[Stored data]
☆ ☆ ☆ ☆ ☆
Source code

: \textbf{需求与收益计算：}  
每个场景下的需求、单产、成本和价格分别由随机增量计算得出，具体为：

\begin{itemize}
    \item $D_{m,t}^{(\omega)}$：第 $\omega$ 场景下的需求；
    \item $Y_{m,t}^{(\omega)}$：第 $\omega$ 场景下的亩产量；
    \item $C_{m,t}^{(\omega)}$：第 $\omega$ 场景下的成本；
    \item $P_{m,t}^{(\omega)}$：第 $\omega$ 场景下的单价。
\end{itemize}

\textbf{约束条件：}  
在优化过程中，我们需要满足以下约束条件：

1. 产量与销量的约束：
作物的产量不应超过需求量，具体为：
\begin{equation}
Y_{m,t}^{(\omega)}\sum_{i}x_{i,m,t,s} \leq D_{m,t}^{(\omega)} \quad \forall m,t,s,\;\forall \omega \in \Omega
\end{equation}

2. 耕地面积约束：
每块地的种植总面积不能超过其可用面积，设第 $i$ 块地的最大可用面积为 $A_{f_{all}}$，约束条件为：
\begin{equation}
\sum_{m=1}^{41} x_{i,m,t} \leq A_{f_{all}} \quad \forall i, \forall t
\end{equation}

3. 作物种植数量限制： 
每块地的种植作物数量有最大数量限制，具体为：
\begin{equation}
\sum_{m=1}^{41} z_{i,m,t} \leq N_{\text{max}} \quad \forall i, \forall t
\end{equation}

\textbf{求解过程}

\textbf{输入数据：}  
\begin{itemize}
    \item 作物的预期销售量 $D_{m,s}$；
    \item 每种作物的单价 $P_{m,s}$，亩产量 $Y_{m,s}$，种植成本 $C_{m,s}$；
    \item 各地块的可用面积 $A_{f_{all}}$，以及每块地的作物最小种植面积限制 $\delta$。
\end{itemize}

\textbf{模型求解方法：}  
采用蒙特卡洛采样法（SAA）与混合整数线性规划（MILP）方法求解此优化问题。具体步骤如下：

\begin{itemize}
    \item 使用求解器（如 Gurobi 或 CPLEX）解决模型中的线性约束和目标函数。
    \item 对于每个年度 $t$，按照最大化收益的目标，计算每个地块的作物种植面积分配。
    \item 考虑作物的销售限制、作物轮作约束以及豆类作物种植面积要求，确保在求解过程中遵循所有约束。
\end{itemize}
☆ ☆ ☆ ☆ ☆
» **TASK INSTRUCTIONS**: Every line in the entries above that mentions the word "forall" must be shown.

» **FINISHED EXERCISE**:
Y_{m,t}^{(\omega)}\sum_{i}x_{i,m,t,s} \leq D_{m,t}^{(\omega)} \quad \forall m,t,s,\;\forall \omega \in \Omega
\sum_{m=1}^{41} x_{i,m,t} \leq A_{f_{all}} \quad \forall i, \forall t
\sum_{m=1}^{41} z_{i,m,t} \leq N_{\text{max}} \quad \forall i, \forall t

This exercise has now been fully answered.